TRY IT
Up to and including the line containing "As (1) above.", retype each line of the listing below exactly, beginning with the first.

EXTRACTED INFORMATION

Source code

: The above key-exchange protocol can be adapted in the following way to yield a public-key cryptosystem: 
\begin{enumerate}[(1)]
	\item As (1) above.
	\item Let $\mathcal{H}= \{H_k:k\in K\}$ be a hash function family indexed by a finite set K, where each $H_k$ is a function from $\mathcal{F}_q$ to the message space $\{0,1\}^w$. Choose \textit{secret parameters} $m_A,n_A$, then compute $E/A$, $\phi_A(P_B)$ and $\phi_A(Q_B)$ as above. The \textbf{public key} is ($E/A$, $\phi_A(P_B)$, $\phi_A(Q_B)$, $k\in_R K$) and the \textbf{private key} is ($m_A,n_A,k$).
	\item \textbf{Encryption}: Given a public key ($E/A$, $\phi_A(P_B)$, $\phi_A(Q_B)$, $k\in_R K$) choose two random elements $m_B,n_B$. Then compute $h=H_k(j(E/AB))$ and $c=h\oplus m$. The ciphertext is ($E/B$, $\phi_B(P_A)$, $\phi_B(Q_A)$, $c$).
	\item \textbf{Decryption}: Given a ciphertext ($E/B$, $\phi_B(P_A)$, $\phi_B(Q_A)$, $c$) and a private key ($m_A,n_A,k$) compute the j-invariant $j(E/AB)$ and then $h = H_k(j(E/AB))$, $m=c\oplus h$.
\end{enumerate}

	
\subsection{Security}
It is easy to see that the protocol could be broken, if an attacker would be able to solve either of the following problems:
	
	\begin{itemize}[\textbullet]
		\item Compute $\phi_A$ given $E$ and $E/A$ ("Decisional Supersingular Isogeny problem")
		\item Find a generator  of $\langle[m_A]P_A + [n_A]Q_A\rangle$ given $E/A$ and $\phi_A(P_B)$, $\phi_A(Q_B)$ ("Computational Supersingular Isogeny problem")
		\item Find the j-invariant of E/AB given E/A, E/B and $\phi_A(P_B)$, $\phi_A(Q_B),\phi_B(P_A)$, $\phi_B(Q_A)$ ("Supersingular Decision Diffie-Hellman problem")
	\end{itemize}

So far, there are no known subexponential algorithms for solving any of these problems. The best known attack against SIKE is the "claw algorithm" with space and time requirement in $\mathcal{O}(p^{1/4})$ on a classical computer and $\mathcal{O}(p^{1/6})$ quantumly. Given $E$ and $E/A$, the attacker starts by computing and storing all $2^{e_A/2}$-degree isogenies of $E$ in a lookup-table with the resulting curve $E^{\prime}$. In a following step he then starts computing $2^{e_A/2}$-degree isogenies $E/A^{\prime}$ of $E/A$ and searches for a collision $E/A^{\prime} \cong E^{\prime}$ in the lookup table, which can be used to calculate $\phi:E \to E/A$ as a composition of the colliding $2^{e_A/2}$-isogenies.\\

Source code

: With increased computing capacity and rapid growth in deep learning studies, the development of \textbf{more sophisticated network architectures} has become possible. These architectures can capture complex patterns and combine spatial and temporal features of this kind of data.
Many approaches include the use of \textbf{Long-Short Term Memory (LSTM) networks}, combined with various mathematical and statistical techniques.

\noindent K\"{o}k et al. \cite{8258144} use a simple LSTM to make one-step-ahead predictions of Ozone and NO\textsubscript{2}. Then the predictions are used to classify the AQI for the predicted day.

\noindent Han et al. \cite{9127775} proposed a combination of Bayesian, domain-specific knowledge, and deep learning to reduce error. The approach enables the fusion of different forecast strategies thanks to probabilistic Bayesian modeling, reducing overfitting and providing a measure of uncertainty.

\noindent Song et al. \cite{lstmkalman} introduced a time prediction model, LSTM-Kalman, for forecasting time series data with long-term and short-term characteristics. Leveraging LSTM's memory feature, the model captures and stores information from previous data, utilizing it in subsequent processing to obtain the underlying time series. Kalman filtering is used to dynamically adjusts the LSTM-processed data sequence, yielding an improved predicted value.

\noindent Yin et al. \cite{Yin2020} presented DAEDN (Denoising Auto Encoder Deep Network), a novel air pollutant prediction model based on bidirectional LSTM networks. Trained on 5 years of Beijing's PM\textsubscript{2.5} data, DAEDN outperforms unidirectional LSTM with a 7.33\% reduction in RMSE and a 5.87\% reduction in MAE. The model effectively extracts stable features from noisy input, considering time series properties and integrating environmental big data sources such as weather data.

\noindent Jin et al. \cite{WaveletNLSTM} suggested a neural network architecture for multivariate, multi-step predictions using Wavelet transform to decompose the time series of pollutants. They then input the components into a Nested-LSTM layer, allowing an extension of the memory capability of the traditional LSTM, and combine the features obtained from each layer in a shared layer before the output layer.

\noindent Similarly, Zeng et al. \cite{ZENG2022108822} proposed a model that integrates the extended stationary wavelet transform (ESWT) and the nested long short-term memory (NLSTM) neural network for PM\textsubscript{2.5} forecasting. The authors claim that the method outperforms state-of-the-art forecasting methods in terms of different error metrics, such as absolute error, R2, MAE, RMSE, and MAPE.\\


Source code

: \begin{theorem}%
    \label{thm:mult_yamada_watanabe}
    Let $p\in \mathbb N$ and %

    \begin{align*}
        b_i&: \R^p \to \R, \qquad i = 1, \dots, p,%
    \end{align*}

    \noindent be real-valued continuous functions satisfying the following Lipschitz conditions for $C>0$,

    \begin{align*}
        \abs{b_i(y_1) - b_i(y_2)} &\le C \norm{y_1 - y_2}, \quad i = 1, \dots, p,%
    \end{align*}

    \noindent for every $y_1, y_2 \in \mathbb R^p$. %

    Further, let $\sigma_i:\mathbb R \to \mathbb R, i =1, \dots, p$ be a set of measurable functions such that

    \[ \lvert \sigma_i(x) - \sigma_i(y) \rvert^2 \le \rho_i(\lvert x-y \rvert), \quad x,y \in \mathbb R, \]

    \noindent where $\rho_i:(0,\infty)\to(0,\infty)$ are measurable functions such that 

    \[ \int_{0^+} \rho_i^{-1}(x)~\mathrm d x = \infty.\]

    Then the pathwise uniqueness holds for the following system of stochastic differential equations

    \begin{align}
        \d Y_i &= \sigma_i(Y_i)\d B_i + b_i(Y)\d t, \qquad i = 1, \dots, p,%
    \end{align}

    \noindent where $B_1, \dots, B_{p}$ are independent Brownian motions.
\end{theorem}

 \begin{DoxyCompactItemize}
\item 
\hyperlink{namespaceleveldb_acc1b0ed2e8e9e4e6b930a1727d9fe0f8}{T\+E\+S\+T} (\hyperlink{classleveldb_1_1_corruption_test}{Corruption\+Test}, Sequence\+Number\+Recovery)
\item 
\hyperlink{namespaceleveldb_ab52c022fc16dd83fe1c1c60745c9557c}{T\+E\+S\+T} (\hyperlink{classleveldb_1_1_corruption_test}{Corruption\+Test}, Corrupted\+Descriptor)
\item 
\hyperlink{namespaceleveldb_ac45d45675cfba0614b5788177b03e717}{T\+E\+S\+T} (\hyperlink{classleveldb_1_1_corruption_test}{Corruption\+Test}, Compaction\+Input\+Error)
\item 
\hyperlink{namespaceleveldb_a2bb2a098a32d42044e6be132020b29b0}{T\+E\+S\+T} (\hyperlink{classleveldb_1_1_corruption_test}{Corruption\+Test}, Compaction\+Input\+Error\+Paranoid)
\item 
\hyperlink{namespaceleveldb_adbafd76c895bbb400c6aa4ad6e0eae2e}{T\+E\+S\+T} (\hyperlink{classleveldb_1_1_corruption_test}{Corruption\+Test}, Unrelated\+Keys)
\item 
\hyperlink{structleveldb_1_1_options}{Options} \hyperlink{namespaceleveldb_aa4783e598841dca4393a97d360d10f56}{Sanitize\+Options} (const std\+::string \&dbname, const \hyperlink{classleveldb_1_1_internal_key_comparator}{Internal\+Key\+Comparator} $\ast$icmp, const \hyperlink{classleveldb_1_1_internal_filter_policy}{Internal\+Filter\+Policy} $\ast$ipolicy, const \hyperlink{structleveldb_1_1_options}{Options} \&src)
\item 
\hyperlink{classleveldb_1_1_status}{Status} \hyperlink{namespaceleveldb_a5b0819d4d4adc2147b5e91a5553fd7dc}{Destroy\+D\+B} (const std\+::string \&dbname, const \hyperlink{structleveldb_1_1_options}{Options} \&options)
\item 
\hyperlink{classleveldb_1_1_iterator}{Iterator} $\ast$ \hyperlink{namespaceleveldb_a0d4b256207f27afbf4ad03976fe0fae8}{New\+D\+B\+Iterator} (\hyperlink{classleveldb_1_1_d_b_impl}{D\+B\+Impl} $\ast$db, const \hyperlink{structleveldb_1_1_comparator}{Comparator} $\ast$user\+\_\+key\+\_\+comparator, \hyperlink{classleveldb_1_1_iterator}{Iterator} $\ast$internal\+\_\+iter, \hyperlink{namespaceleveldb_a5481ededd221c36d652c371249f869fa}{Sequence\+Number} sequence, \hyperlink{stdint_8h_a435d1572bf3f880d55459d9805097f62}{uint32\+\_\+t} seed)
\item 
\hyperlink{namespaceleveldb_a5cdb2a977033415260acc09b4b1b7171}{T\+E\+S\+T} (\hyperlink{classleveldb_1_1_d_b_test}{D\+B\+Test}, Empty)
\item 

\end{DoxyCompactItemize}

YOUR SOLUTION
Source code

: The above key-exchange protocol can be adapted in the following way to yield a public-key cryptosystem: 
\begin{enumerate}[(1)]
	\item As (1) above.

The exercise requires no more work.